Terraform

NIST SSDF PS.3.1: "Store all forms of code—including source code, executable code, and configuration-as-code—based on the principle of least privilege so that only authorized personnel, tools, services, etc. have access." PO.3.2: "Collect, safeguard, maintain, and share provenance data for all components of each software release." PW.6.1: "Create secure configurations for software development processes, tools, and infrastructure, including at least secure configuration of source code repository, security features of the development IDEs, and secrets management." Terraform state files should be secured following SSDF PS.3.1 principles.

Official HashiCorp guidance: "Terraform state and plan files contain detailed information about your infrastructure, including resource attributes and metadata that can contain sensitive values. Treat your state file as sensitive data by excluding it from Git workflows and following security recommendations."

CIS provides benchmarks for cloud platforms (AWS, Azure, GCP) that can be enforced through Terraform configurations. Terraform enables consistent deployment of CIS-compliant infrastructure.

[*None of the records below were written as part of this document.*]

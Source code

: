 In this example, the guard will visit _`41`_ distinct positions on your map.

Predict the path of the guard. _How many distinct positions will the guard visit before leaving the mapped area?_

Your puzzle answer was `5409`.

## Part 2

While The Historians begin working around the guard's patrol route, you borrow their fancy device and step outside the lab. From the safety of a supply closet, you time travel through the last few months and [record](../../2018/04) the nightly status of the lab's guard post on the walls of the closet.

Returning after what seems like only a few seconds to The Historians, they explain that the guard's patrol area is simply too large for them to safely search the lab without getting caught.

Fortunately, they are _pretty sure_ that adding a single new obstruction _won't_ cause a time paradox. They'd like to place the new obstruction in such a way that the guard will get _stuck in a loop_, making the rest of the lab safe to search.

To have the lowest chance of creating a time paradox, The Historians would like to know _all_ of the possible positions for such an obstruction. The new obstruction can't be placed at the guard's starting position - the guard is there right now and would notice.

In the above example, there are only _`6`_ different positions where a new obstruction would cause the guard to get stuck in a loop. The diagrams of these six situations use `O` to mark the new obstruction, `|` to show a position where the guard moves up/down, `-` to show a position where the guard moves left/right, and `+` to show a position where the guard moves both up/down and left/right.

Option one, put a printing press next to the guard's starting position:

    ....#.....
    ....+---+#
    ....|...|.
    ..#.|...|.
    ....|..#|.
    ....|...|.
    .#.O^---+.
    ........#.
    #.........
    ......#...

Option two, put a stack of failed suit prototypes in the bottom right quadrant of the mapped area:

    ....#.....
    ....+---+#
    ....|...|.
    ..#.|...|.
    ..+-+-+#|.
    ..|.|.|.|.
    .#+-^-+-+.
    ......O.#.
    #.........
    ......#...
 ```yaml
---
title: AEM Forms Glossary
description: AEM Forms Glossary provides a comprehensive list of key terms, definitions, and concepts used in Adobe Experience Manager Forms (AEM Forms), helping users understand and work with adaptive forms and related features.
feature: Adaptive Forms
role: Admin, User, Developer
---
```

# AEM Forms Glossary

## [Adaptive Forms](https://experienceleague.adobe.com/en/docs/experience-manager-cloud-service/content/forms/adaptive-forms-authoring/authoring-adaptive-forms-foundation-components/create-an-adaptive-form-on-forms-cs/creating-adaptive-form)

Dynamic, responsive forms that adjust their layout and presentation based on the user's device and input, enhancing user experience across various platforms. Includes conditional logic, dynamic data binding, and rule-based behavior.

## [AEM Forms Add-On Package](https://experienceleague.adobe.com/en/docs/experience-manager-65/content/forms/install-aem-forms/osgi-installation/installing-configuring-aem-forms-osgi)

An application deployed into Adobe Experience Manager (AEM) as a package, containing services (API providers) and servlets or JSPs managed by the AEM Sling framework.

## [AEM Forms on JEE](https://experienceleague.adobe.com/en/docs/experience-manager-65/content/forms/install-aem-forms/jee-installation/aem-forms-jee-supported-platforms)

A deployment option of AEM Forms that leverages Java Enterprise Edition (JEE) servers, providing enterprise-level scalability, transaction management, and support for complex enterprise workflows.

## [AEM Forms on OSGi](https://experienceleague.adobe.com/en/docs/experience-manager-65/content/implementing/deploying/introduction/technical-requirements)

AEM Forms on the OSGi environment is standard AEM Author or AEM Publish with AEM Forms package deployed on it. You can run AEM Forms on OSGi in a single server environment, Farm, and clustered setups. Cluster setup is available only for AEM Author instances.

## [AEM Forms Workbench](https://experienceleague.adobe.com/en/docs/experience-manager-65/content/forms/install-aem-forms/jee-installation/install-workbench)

SOC 2 CC8.1: "The entity authorizes, designs, develops or acquires, configures, documents, tests, approves, and implements changes to infrastructure, data, software, and procedures to meet its objectives." Terraform provides Infrastructure as Code with version control, plan/apply workflows, and state management that directly support CC8.1 change management requirements. Source: AICPA Trust Services Criteria.

ISO 27001:2022 A.8.9: "Configurations, including security configurations, of hardware, software, services and networks shall be established, documented, implemented, monitored and reviewed." Terraform enables declarative infrastructure configuration management with version control and drift detection, implementing A.8.9 requirements. Source: ISO/IEC 27001:2022 Annex A.